Malheureusement, les difficultés n’étaient pas terminées.
Un an plus tard, le Conseil
d’Etat s’alignait sur la position de la CJUE. Puis, le 20
décembre 2011, le législateur autorisait enfin les
professionnels à s’exonérer de cette redevance. Il était alors ajouté un
paragraphe II à l’article
L311-8 du Code de la propriété intellectuelle aux termes
duquel :
« La rémunération pour copie privée n'est pas due non plus pour les
supports d'enregistrement acquis notamment à
des fins professionnelles dont les conditions d'utilisation ne permettent pas
de présumer un usage à des fins de copie privée. »
Le paragraphe III de ce même article conditionne le
remboursement de la redevance copie privée à la production de « justificatifs déterminés par les
ministres chargés de la culture et de l’économie » ou à la conclusion
d’une convention spéciale avec une société de gestion de droits d’auteur (à ce jour environ 1700 entreprises sont concernées).
Le même jour un
arrêté ministériel précisait les documents nécessaires pour obtenir ce
remboursement, à savoir :
- les coordonnés du professionnel et une copie de ses statuts,
- un extrait Kbis ou D1 de moins de 3 mois,
- une déclaration sur l’honneur selon laquelle les supports achetés ne seront pas utilisés dans le cadre de l’exception de copie privée,
- tout document permettant d’établir que l’utilisateur du support est informé qu’il ne peut l’utiliser que dans le cadre de son activité professionnelle et que l’usage à des fins de copie privée est assujetti à la rémunération pour copie privée,
- une facture en nom propre comportant les caractéristiques du support d’enregistrement et le montant de la rémunération pour copie privée acquittée lors de l’achat.
Seul problème, rien
n’obligeait les revendeurs à mentionner le montant de la redevance sur leur
facture.
Or, sans cette indication, impossible
d’obtenir le remboursement de la redevance. Dans la pratique, aucun
revendeur ne s’y est contraint volontairement. L’intervention du législateur devenait
donc impérative. Celle-ci s’est fait attendre…
La CJUE
dans un arrêt Amazon du 11 juillet 2013 a pourtant martelé que le
droit de l’Union Européenne ne s’oppose pas à un système de prélèvement général
assorti de la possibilité de remboursement à la condition que des difficultés
pratiques justifient ce mécanisme et que le
droit au remboursement est effectif et ne rend pas excessivement difficile la
restitution de la redevance payée.
Le décret tant attendu
Ce n’est que le 10 décembre 2013, soit quasiment deux
années après l’adoption de la loi exonérant les professionnels du paiement de
la RCP, que l’exécutif a enfin pris le
décret contraignant les revendeurs à afficher le montant de la redevance pour copie
privée.
Ce décret comprend deux axes : l’obligation
d’information des particuliers et des professionnels sur le montant de la RCP
payée et la mise en place d’une procédure de sanction administrative aux
manquements à cette obligation par la répression des fraudes.

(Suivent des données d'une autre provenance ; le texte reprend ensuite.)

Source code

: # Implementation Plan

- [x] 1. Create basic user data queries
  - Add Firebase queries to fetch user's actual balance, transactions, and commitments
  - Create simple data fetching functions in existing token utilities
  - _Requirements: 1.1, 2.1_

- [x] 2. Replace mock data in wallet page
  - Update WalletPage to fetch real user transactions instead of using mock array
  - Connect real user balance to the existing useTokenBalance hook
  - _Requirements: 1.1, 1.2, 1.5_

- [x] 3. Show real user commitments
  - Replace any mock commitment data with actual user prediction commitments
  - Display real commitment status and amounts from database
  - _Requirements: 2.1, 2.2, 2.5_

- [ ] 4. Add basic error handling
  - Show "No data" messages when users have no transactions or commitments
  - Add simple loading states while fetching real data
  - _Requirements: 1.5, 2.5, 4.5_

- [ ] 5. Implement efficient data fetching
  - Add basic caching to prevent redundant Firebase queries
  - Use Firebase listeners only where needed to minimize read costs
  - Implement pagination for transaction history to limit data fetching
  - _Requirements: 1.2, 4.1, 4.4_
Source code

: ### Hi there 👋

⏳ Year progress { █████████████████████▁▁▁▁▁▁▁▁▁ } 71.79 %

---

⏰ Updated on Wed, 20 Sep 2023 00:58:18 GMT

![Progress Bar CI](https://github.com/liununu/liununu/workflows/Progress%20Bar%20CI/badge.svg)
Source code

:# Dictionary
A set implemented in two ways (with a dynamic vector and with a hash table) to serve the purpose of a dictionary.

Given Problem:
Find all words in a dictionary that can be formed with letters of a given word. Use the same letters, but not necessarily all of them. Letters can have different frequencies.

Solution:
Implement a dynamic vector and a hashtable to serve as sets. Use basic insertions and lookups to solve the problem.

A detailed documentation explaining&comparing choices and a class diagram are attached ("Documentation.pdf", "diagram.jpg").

Ainsi, les revendeurs auront l’obligation
d’afficher de façon claire et visible :
- le montant de la redevance,
- l’existence d’une notice explicative sur la RCP et ses finalités,
- l’adresse du site internet où la notice peut être téléchargée (ces deux derniers points devront encore être précisés par arrêté du Ministre de la culture).

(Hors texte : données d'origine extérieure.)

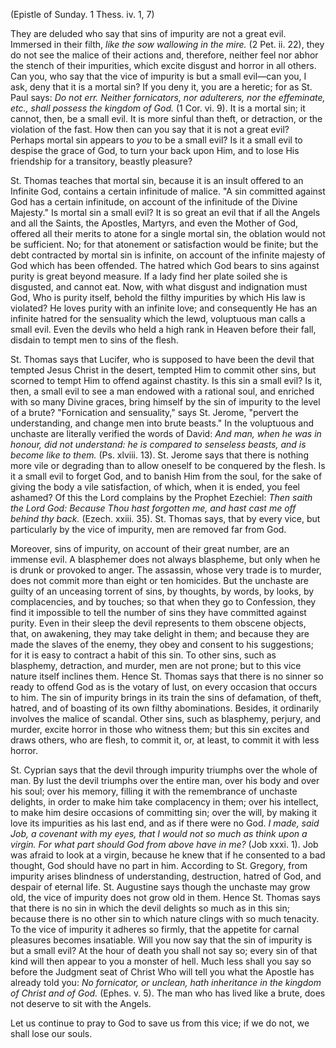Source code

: (Epistle of Sunday. 1 Thess. iv. 1, 7)

They are deluded who say that sins of impurity are not a great evil. Immersed in their filth, *like the sow wallowing in the mire.* (2 Pet. ii. 22), they do not see the malice of their actions and, therefore, neither feel nor abhor the stench of their impurities, which excite disgust and horror in all others. Can you, who say that the vice of impurity is but a small evil—can you, I ask, deny that it is a mortal sin? If you deny it, you are a heretic; for as St. Paul says: *Do not err. Neither fornicators, nor adulterers, nor the effeminate, etc., shall possess the kingdom of God.* (1 Cor. vi. 9). It is a mortal sin; it cannot, then, be a small evil. It is more sinful than theft, or detraction, or the violation of the fast. How then can you say that it is not a great evil? Perhaps mortal sin appears to *you* to be a small evil? Is it a small evil to despise the grace of God, to turn your back upon Him, and to lose His friendship for a transitory, beastly pleasure?

St. Thomas teaches that mortal sin, because it is an insult offered to an Infinite God, contains a certain infinitude of malice. \"A sin committed against God has a certain infinitude, on account of the infinitude of the Divine Majesty.\" Is mortal sin a small evil? It is so great an evil that if all the Angels and all the Saints, the Apostles, Martyrs, and even the Mother of God, offered all their merits to atone for a single mortal sin, the oblation would not be sufficient. No; for that atonement or satisfaction would be finite; but the debt contracted by mortal sin is infinite, on account of the infinite majesty of God which has been offended. The hatred which God bears to sins against purity is great beyond measure. If a lady find her plate soiled she is disgusted, and cannot eat. Now, with what disgust and indignation must God, Who is purity itself, behold the filthy impurities by which His law is violated? He loves purity with an infinite love; and consequently He has an infinite hatred for the sensuality which the lewd, voluptuous man calls a small evil. Even the devils who held a high rank in Heaven before their fall, disdain to tempt men to sins of the flesh.

St. Thomas says that Lucifer, who is supposed to have been the devil that tempted Jesus Christ in the desert, tempted Him to commit other sins, but scorned to tempt Him to offend against chastity. Is this sin a small evil? Is it, then, a small evil to see a man endowed with a rational soul, and enriched with so many Divine graces, bring himself by the sin of impurity to the level of a brute? \"Fornication and sensuality,\" says St. Jerome, \"pervert the understanding, and change men into brute beasts.\" In the voluptuous and unchaste are literally verified the words of David: *And man, when he was in honour, did not understand: he is compared to senseless beasts, and is become like to them.* (Ps. xlviii. 13). St. Jerome says that there is nothing more vile or degrading than to allow oneself to be conquered by the flesh. Is it a small evil to forget God, and to banish Him from the soul, for the sake of giving the body a vile satisfaction, of which, when it is ended, you feel ashamed? Of this the Lord complains by the Prophet Ezechiel: *Then saith the Lord God: Because Thou hast forgotten me, and hast cast me off behind thy back.* (Ezech. xxiii. 35). St. Thomas says, that by every vice, but particularly by the vice of impurity, men are removed far from God.

Moreover, sins of impurity, on account of their great number, are an immense evil. A blasphemer does not always blaspheme, but only when he is drunk or provoked to anger. The assassin, whose very trade is to murder, does not commit more than eight or ten homicides. But the unchaste are guilty of an unceasing torrent of sins, by thoughts, by words, by looks, by complacencies, and by touches; so that when they go to Confession, they find it impossible to tell the number of sins they have committed against purity. Even in their sleep the devil represents to them obscene objects, that, on awakening, they may take delight in them; and because they are made the slaves of the enemy, they obey and consent to his suggestions; for it is easy to contract a habit of this sin. To other sins, such as blasphemy, detraction, and murder, men are not prone; but to this vice nature itself inclines them. Hence St. Thomas says that there is no sinner so ready to offend God as is the votary of lust, on every occasion that occurs to him. The sin of impurity brings in its train the sins of defamation, of theft, hatred, and of boasting of its own filthy abominations. Besides, it ordinarily involves the malice of scandal. Other sins, such as blasphemy, perjury, and murder, excite horror in those who witness them; but this sin excites and draws others, who are flesh, to commit it, or, at least, to commit it with less horror.

St. Cyprian says that the devil through impurity triumphs over the whole of man. By lust the devil triumphs over the entire man, over his body and over his soul; over his memory, filling it with the remembrance of unchaste delights, in order to make him take complacency in them; over his intellect, to make him desire occasions of committing sin; over the will, by making it love its impurities as his last end, and as if there were no God. *I made, said Job, a covenant with my eyes, that I would not so much as think upon a virgin. For what part should God from above have in me?* (Job xxxi. 1). Job was afraid to look at a virgin, because he knew that if he consented to a bad thought, God should have no part in him. According to St. Gregory, from impurity arises blindness of understanding, destruction, hatred of God, and despair of eternal life. St. Augustine says though the unchaste may grow old, the vice of impurity does not grow old in them. Hence St. Thomas says that there is no sin in which the devil delights so much as in this sin; because there is no other sin to which nature clings with so much tenacity. To the vice of impurity it adheres so firmly, that the appetite for carnal pleasures becomes insatiable. Will you now say that the sin of impurity is but a small evil? At the hour of death you shall not say so; every sin of that kind will then appear to you a monster of hell. Much less shall you say so before the Judgment seat of Christ Who will tell you what the Apostle has already told you: *No fornicator, or unclean, hath inheritance in the kingdom of Christ and of God.* (Ephes. v. 5). The man who has lived like a brute, does not deserve to sit with the Angels.

Let us continue to pray to God to save us from this vice; if we do not, we shall lose our souls.


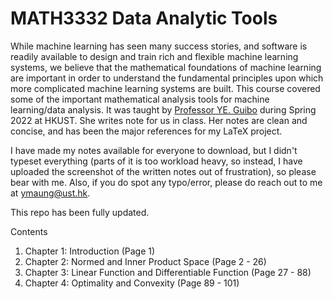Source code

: # MATH3332 Data Analytic Tools
While machine learning has seen many success stories, and software is readily available to design and train rich and flexible machine learning systems, we believe that the mathematical foundations of machine learning are important in order to understand the fundamental principles upon which more complicated machine learning systems are built. This course covered some of the important mathematical analysis tools for machine learning/data analysis. It was taught by [Professor YE. Guibo](https://facultyprofiles.hkust.edu.hk/profiles.php?profile=guibo-ye-magbye) during Spring 2022 at HKUST. She writes note for us in class. Her notes are clean and concise, and has been the major references for my LaTeX project. 

I have made my notes available for everyone to download, but I didn't typeset everything (parts of it is too workload heavy, so instead, I have uploaded the screenshot of the written notes out of frustration), so please bear with me. Also, if you do spot any typo/error, please do reach out to me at ymaung@ust.hk. 

This repo has been fully updated.

Contents 
1.  Chapter 1: Introduction (Page 1) 
2.  Chapter 2: Normed and Inner Product Space (Page 2 - 26) 
3.  Chapter 3: Linear Function and Differentiable Function (Page 27 - 88) 
4.  Chapter 4: Optimality and Convexity (Page 89 - 101)





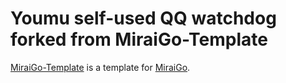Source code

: # Youmu self-used QQ watchdog forked from MiraiGo-Template

[MiraiGo-Template](https://github.com/Logiase/MiraiGo-Template) is a template for [MiraiGo](https://github.com/Mrs4s/MiraiGo).
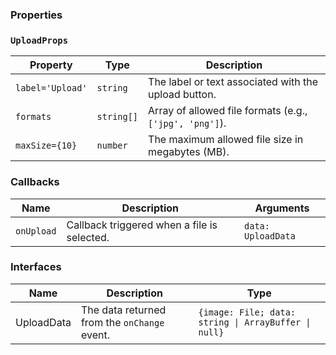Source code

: ### Properties

### `UploadProps`

| Property         | Type       | Description                                             |
| ---------------- | ---------- | ------------------------------------------------------- |
| `label='Upload'` | `string`   | The label or text associated with the upload button.    |
| `formats`        | `string[]` | Array of allowed file formats (e.g., `['jpg', 'png']`). |
| `maxSize={10}`   | `number`   | The maximum allowed file size in megabytes (MB).        |

### Callbacks

| Name       | Description                                 | Arguments          |
| ---------- | ------------------------------------------- | ------------------ |
| `onUpload` | Callback triggered when a file is selected. | `data: UploadData` |

### Interfaces

| Name       | Description                                  | Type                                                 |
| ---------- | -------------------------------------------- | ---------------------------------------------------- |
| UploadData | The data returned from the `onChange` event. | `{image: File; data: string \| ArrayBuffer \| null}` |
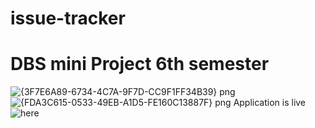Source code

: # issue-tracker
# DBS mini Project 6th semester
![{3F7E6A89-6734-4C7A-9F7D-CC9F1FF34B39} png](https://user-images.githubusercontent.com/73103642/124224360-21108080-db23-11eb-9168-c0e58c23af83.jpg)
![{FDA3C615-0533-49EB-A1D5-FE160C13887F} png](https://user-images.githubusercontent.com/73103642/124224371-24a40780-db23-11eb-89fc-fe5d87543109.jpg)
Application is live ![here](https://user-images.githubusercontent.com/73103642/124224360-21108080-db23-11eb-9168-c0e58c23af83.jpg)
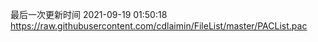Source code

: 最后一次更新时间 2021-09-19 01:50:18
https://raw.githubusercontent.com/cdlaimin/FileList/master/PACList.pac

Surtout, lorsque l’acquéreur est professionnel, ces informations devront obligatoirement
figurer sur la facture et préciser que le remboursement de la RCP peut être
obtenu.
Ce décret, qui fût étrangement long à adopter, est
une excellente nouvelle pour les professionnels grands consommateurs de
supports de stockage.
Les montants économisés ne sont pas négligeables.

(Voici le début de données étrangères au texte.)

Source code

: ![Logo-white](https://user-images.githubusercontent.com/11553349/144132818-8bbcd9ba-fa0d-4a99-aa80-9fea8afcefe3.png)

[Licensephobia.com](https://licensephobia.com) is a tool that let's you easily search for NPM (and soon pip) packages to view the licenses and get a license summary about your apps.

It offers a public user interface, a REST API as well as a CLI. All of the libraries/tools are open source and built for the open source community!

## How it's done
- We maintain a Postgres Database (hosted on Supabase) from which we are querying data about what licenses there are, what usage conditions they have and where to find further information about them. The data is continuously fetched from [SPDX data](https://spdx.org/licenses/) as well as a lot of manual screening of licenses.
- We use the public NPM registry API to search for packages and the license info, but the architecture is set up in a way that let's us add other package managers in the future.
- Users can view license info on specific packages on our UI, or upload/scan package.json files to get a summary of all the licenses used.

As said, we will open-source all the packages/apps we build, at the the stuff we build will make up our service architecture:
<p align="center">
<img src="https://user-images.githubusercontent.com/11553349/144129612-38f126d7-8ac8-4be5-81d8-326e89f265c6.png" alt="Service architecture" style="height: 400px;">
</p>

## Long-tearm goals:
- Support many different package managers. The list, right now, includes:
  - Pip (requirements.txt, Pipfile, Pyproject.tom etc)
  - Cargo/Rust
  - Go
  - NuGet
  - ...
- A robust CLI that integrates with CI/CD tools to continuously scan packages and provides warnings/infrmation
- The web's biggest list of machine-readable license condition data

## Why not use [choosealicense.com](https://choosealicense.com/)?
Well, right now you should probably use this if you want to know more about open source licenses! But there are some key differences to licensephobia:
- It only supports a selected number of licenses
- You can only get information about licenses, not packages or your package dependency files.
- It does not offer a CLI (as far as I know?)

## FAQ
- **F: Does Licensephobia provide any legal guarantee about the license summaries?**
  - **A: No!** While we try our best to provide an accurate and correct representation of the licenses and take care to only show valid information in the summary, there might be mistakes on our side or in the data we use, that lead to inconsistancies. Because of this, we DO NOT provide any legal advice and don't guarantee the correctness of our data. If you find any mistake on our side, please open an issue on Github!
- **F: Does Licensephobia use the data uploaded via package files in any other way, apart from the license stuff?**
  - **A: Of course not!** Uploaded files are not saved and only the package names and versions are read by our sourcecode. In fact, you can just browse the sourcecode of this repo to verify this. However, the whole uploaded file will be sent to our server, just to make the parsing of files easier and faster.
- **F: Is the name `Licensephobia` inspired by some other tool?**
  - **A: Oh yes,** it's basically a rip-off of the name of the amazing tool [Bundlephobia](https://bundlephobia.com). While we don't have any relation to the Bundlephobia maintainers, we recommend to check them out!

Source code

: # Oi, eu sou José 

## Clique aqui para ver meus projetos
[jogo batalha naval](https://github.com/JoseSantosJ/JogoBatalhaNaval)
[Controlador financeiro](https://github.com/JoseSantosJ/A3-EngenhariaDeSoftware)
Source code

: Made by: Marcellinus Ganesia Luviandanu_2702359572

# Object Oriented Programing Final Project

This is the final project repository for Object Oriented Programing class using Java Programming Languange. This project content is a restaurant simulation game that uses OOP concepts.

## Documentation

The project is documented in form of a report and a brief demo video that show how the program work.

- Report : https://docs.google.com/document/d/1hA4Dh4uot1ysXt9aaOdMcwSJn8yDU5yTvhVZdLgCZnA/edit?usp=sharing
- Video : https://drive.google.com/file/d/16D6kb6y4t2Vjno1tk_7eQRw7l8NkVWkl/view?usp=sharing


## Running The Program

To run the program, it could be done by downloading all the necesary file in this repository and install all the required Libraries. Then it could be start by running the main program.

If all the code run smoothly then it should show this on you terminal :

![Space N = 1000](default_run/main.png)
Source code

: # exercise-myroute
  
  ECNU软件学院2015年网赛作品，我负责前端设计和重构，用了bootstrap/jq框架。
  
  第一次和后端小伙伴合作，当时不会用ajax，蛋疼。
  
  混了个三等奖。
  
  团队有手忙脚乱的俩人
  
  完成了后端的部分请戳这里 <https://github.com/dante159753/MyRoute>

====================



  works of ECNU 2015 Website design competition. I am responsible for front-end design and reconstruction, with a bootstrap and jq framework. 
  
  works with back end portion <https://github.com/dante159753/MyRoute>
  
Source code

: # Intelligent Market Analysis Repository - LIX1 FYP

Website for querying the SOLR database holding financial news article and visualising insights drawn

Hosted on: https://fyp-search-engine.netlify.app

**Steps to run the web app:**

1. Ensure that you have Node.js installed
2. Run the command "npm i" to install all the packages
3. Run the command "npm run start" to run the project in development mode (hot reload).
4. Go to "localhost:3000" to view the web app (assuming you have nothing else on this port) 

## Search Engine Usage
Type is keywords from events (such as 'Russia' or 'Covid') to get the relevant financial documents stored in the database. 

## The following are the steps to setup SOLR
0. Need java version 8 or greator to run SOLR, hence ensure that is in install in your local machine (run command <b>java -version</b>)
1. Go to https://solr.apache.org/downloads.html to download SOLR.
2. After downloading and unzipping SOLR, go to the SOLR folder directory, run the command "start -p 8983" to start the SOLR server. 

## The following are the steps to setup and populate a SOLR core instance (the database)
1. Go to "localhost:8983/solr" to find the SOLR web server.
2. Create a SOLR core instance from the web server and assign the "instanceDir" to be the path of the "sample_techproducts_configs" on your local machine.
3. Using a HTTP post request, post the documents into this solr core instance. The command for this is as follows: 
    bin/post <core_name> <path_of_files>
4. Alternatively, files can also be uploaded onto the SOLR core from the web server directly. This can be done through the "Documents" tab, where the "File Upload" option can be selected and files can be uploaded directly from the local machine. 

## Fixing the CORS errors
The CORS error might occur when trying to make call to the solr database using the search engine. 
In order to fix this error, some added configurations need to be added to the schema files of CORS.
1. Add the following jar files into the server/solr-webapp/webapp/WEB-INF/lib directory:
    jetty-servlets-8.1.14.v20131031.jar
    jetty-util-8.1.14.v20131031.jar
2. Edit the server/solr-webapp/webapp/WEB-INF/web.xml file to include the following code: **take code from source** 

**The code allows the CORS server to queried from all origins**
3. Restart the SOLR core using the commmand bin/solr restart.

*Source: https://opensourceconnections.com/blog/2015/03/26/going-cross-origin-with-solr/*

Voici quelques exemples calculés d’après les barèmes
Copie-France 2013 :
- un CD R de 700 Mo = 0,35 euros de RCP, une tour de 100 CDR = 35 euros,
- un DVD R de 4,7 Go = 0,90 euros de RCP, une tour de 100 DVR = 90 euros !
- une tablette 32Go = 15,84 euros,
- un smartphone 16Go = 9,6 euros.
Toutefois, il faudra attendre le 1er avril 2014 pour que les
dispositions de ce décret entrent pleinement en vigueur.
D’ici là, professionnels, inscrivez cette date dans
vos agendas et organisez-vous pour réclamer dès le 1er avril 2014 le
remboursement de la RCP payée sur tous supports de stockage achetés à partir de
cette date !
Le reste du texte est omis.